• The task:
When a line of the entries contains the word "elements", report that line.

•••••

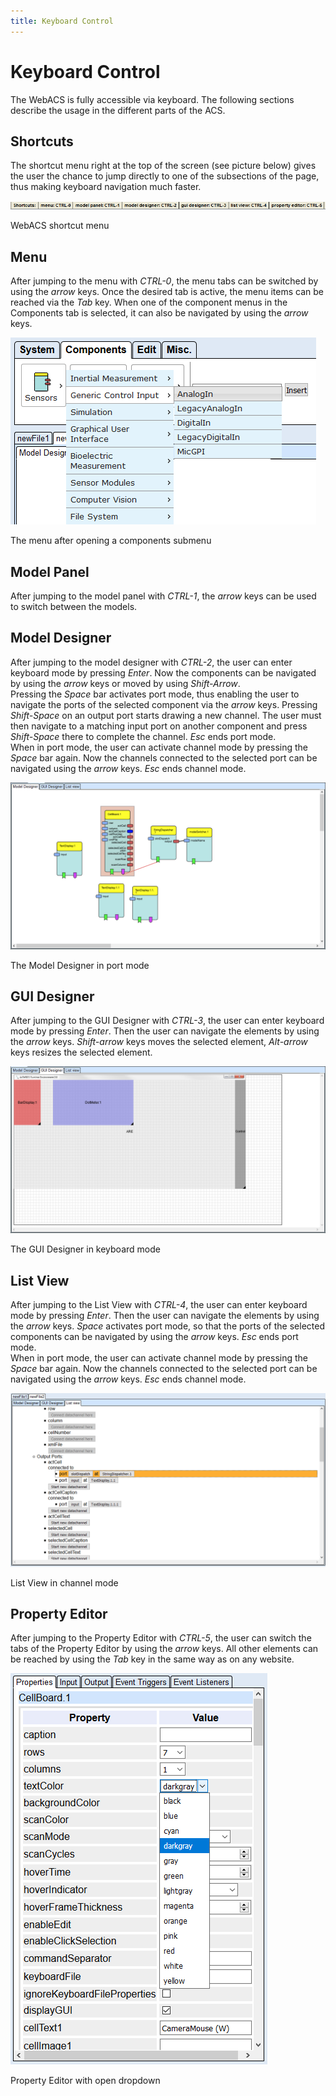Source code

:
 ```yaml
---
title: Keyboard Control
---
```


# Keyboard Control

The WebACS is fully accessible via keyboard. The following sections describe the usage in the different parts of the ACS.

## Shortcuts

The shortcut menu right at the top of the screen (see picture below) gives the user the chance to jump directly to one of the subsections of the page, thus making keyboard navigation much faster.

![Screenshot: Shortcut menu](./img/shortcut_menu.png "Screenshot: Shortcut menu")

WebACS shortcut menu

## Menu

After jumping to the menu with _CTRL-0_, the menu tabs can be switched by using the _arrow_ keys. Once the desired tab is active, the menu items can be reached via the _Tab_ key. When one of the component menus in the Components tab is selected, it can also be navigated by using the _arrow_ keys.

![Screenshot: The menu after opening a components submenu](./img/menu_open_components.png "Screenshot: The menu after opening a components submenu")

The menu after opening a components submenu

## Model Panel

After jumping to the model panel with _CTRL-1_, the _arrow_ keys can be used to switch between the models.

## Model Designer

After jumping to the model designer with _CTRL-2_, the user can enter keyboard mode by pressing _Enter_. Now the components can be navigated by using the _arrow_ keys or moved by using _Shift-Arrow_.  
Pressing the _Space_ bar activates port mode, thus enabling the user to navigate the ports of the selected component via the _arrow_ keys. Pressing _Shift-Space_ on an output port starts drawing a new channel. The user must then navigate to a matching input port on another component and press _Shift-Space_ there to complete the channel. _Esc_ ends port mode.  
When in port mode, the user can activate channel mode by pressing the _Space_ bar again. Now the channels connected to the selected port can be navigated using the _arrow_ keys. _Esc_ ends channel mode.

![Screenshot: The Model Designer in port mode](./img/model_designer_in_port_mode.png "Screenshot: The Model Designer in port mode")

The Model Designer in port mode

## GUI Designer

After jumping to the GUI Designer with _CTRL-3_, the user can enter keyboard mode by pressing _Enter_. Then the user can navigate the elements by using the _arrow_ keys. _Shift-arrow_ keys moves the selected element, _Alt-arrow_ keys resizes the selected element.

![Screenshot: The GUI Designer in keyboard mode](./img/gui_designer_in_keyboard_mode.png "Screenshot: The GUI Designer in keyboard mode")

The GUI Designer in keyboard mode

## List View

After jumping to the List View with _CTRL-4_, the user can enter keyboard mode by pressing _Enter_. Then the user can navigate the elements by using the _arrow_ keys. _Space_ activates port mode, so that the ports of the selected components can be navigated by using the _arrow_ keys. _Esc_ ends port mode.  
When in port mode, the user can activate channel mode by pressing the _Space_ bar again. Now the channels connected to the selected port can be navigated using the _arrow_ keys. _Esc_ ends channel mode.

![Screenshot: List View in channel mode](./img/list_view_in_channel_mode.png "Screenshot: List View in channel mode")

List View in channel mode

## Property Editor

After jumping to the Property Editor with _CTRL-5_, the user can switch the tabs of the Property Editor by using the _arrow_ keys. All other elements can be reached by using the _Tab_ key in the same way as on any website.

![Screenshot: Property Editor with open dropdown](./img/property_editor_with_open_dropdown.png "Screenshot: Property Editor with open dropdown")

Property Editor with open dropdown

•••••

• Response box:
After jumping to the GUI Designer with _CTRL-3_, the user can enter keyboard mode by pressing _Enter_. Then the user can navigate the elements by using the _arrow_ keys. _Shift-arrow_ keys moves the selected element, _Alt-arrow_ keys resizes the selected element.
After jumping to the List View with _CTRL-4_, the user can enter keyboard mode by pressing _Enter_. Then the user can navigate the elements by using the _arrow_ keys. _Space_ activates port mode, so that the ports of the selected components can be navigated by using the _arrow_ keys. _Esc_ ends port mode.  
After jumping to the Property Editor with _CTRL-5_, the user can switch the tabs of the Property Editor by using the _arrow_ keys. All other elements can be reached by using the _Tab_ key in the same way as on any website.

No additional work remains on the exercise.